Repeat all of the entries, please, keeping each line exact.
[Exercise inputs Boundary: Start]
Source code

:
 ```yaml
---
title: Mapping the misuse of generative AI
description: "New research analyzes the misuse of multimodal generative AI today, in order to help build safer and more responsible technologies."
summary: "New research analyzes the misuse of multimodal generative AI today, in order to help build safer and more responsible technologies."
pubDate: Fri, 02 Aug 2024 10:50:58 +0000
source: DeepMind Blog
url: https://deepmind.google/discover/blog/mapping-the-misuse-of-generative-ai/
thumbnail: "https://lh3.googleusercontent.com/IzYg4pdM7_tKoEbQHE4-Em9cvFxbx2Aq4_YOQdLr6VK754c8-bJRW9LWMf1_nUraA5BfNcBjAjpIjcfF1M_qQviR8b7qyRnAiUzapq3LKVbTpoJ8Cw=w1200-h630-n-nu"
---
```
[Exercise inputs Boundary: End]
Worked solution:
Source code

:
 ```yaml
---
title: Mapping the misuse of generative AI
description: "New research analyzes the misuse of multimodal generative AI today, in order to help build safer and more responsible technologies."
summary: "New research analyzes the misuse of multimodal generative AI today, in order to help build safer and more responsible technologies."
pubDate: Fri, 02 Aug 2024 10:50:58 +0000
source: DeepMind Blog
url: https://deepmind.google/discover/blog/mapping-the-misuse-of-generative-ai/
thumbnail: "https://lh3.googleusercontent.com/IzYg4pdM7_tKoEbQHE4-Em9cvFxbx2Aq4_YOQdLr6VK754c8-bJRW9LWMf1_nUraA5BfNcBjAjpIjcfF1M_qQviR8b7qyRnAiUzapq3LKVbTpoJ8Cw=w1200-h630-n-nu"
---
```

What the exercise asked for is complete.